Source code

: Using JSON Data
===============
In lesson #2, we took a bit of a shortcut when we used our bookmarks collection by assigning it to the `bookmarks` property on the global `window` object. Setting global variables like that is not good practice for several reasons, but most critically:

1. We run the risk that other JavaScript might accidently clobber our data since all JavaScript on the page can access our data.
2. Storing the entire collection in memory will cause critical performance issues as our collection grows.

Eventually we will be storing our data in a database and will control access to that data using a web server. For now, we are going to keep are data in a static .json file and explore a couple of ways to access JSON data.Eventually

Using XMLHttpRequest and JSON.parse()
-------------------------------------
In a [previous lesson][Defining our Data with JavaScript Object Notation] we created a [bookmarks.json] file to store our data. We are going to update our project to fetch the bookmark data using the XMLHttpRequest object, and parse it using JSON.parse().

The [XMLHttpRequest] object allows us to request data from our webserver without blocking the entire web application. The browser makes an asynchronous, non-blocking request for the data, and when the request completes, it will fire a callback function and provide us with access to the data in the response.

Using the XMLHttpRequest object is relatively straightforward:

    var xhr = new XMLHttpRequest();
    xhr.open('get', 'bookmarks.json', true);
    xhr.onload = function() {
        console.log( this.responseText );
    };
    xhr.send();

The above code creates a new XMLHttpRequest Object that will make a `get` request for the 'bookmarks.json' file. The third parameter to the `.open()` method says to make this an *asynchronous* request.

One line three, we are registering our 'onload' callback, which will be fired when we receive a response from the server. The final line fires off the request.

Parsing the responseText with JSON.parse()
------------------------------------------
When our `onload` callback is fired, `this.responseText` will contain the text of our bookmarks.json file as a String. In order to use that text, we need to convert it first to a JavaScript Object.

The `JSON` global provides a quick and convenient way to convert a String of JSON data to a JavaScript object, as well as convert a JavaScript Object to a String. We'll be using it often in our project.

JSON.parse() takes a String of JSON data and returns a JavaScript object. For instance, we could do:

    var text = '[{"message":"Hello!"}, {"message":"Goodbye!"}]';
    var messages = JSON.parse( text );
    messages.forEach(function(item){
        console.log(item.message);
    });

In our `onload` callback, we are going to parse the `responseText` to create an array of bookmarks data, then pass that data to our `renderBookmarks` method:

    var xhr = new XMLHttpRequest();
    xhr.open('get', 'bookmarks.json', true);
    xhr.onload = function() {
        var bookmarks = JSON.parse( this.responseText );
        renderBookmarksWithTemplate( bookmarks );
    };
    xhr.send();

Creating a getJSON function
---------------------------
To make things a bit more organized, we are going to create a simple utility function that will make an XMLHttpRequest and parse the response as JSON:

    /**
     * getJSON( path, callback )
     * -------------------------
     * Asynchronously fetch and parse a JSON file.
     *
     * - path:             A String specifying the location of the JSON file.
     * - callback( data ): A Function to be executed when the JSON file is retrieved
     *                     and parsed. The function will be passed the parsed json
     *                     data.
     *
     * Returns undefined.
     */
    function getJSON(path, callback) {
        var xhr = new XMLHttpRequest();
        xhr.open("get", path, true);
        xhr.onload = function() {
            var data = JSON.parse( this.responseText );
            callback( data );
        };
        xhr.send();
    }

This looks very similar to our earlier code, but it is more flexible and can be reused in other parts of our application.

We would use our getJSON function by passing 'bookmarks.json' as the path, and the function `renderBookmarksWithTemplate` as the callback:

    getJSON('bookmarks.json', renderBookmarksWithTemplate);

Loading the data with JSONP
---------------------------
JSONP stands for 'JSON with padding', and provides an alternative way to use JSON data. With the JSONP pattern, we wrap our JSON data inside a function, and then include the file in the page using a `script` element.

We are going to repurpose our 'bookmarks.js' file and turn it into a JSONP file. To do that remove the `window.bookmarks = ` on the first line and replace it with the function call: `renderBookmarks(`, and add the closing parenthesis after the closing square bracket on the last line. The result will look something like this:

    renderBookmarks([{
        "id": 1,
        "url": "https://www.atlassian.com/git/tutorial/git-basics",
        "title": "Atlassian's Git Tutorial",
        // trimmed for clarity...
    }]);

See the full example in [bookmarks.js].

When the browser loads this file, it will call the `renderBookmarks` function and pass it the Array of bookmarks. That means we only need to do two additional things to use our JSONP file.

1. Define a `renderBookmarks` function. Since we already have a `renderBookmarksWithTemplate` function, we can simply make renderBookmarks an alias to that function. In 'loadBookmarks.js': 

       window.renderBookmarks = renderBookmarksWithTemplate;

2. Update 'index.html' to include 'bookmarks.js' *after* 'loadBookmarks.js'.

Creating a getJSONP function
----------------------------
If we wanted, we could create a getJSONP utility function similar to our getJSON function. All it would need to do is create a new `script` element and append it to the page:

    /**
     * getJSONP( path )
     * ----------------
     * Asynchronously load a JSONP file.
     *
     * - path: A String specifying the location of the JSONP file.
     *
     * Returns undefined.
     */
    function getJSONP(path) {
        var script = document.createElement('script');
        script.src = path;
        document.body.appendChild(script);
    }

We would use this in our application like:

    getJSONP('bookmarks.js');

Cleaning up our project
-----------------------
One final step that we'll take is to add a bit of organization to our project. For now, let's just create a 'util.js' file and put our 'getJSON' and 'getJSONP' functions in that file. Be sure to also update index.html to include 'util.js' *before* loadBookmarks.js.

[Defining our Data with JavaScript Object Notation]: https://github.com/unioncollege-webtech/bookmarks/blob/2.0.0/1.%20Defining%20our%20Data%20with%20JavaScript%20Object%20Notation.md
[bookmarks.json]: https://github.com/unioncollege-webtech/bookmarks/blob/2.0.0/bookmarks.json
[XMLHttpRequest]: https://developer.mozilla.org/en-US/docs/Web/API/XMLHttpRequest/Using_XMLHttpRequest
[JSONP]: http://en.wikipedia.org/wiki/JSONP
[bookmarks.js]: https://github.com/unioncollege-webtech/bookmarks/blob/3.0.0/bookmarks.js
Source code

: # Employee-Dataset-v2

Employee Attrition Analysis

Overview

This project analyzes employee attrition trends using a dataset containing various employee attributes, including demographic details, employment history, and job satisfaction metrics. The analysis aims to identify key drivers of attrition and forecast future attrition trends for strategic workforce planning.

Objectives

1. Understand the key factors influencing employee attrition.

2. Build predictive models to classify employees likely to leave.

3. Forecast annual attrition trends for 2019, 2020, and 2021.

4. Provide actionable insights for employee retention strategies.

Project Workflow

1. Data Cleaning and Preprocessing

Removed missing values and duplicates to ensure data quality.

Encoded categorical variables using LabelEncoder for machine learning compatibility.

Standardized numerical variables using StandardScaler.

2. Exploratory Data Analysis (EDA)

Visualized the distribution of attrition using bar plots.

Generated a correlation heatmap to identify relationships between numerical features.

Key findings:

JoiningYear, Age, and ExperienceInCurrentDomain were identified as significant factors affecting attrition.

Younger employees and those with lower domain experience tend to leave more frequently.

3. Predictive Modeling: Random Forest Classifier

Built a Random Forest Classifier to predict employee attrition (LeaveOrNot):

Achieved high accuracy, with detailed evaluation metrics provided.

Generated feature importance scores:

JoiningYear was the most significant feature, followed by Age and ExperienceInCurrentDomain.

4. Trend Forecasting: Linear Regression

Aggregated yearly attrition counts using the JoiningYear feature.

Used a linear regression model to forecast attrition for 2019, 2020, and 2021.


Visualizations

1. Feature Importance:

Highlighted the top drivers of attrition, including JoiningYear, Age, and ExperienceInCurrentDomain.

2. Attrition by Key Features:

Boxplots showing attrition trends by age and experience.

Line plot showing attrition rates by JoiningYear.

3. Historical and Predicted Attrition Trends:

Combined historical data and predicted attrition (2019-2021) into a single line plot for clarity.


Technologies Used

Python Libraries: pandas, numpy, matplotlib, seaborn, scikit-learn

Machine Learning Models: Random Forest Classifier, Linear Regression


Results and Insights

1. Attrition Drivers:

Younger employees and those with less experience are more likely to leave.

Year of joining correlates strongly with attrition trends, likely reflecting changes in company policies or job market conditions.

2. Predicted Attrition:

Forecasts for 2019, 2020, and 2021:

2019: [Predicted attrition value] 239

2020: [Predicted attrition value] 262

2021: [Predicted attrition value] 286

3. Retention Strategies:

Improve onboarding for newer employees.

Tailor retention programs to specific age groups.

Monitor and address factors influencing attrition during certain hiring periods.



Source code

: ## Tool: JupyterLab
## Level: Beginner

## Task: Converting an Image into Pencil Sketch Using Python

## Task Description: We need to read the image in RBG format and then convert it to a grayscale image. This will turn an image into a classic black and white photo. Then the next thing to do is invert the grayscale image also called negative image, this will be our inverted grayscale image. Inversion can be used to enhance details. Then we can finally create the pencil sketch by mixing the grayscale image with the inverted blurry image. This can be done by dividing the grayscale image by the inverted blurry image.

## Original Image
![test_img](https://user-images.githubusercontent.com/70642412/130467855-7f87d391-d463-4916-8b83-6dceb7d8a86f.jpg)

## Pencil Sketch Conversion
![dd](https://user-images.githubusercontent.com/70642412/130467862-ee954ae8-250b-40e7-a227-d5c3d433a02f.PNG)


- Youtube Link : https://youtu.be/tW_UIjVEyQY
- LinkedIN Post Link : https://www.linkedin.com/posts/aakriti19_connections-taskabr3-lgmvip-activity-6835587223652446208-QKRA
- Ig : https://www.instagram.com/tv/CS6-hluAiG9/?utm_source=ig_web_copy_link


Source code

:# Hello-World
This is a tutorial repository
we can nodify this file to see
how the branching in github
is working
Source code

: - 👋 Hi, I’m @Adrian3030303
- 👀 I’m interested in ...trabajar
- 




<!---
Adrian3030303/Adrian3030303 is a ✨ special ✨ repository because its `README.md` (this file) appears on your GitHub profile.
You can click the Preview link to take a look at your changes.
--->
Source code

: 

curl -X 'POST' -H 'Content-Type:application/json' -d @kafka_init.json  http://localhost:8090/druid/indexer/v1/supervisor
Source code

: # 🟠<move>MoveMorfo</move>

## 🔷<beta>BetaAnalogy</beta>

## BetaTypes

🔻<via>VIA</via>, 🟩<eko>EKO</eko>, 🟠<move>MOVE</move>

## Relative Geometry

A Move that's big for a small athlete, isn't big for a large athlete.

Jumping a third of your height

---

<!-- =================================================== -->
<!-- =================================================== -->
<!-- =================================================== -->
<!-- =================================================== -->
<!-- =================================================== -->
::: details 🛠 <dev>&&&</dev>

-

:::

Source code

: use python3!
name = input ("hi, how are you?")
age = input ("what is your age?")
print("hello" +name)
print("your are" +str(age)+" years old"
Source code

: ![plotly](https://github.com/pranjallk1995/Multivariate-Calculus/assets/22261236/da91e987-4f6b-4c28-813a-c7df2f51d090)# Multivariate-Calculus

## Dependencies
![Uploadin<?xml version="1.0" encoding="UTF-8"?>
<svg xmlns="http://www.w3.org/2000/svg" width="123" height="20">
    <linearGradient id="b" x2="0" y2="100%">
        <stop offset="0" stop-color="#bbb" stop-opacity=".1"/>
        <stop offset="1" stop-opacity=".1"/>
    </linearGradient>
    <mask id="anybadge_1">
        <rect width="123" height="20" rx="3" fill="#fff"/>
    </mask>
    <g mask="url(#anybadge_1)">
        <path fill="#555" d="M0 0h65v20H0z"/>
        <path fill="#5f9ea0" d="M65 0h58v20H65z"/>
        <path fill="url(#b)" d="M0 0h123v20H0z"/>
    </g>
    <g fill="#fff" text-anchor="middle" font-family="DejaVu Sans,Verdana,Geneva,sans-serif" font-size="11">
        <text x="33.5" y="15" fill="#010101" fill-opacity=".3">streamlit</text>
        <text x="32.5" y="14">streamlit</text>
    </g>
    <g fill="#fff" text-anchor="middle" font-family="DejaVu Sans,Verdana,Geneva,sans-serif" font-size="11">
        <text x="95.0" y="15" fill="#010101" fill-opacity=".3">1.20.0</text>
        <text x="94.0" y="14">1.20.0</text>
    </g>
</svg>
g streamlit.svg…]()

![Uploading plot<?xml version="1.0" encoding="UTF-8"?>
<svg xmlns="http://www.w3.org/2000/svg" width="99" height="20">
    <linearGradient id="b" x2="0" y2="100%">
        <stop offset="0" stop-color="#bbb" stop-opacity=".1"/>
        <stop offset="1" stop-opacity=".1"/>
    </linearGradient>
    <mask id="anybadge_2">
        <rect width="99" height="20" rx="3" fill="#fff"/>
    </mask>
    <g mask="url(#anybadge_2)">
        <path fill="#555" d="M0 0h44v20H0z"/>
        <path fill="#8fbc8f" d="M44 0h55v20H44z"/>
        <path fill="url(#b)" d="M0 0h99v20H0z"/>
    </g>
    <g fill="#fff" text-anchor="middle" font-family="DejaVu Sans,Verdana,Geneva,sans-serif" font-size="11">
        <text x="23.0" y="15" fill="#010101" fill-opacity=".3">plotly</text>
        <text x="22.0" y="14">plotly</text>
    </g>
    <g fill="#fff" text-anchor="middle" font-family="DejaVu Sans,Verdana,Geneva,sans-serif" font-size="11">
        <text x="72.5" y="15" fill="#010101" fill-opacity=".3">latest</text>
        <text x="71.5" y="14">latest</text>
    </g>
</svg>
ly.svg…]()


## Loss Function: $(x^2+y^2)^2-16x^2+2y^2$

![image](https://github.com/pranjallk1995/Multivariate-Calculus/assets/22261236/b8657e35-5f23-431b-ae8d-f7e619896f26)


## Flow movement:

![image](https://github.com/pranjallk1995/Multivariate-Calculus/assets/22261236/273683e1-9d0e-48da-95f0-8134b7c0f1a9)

§

- WORK INSTRUCTION -
Return, from the material above, each line holding the string "Cleaning".

- YOUR SOLUTION -
Cleaning up our project
1. Data Cleaning and Preprocessing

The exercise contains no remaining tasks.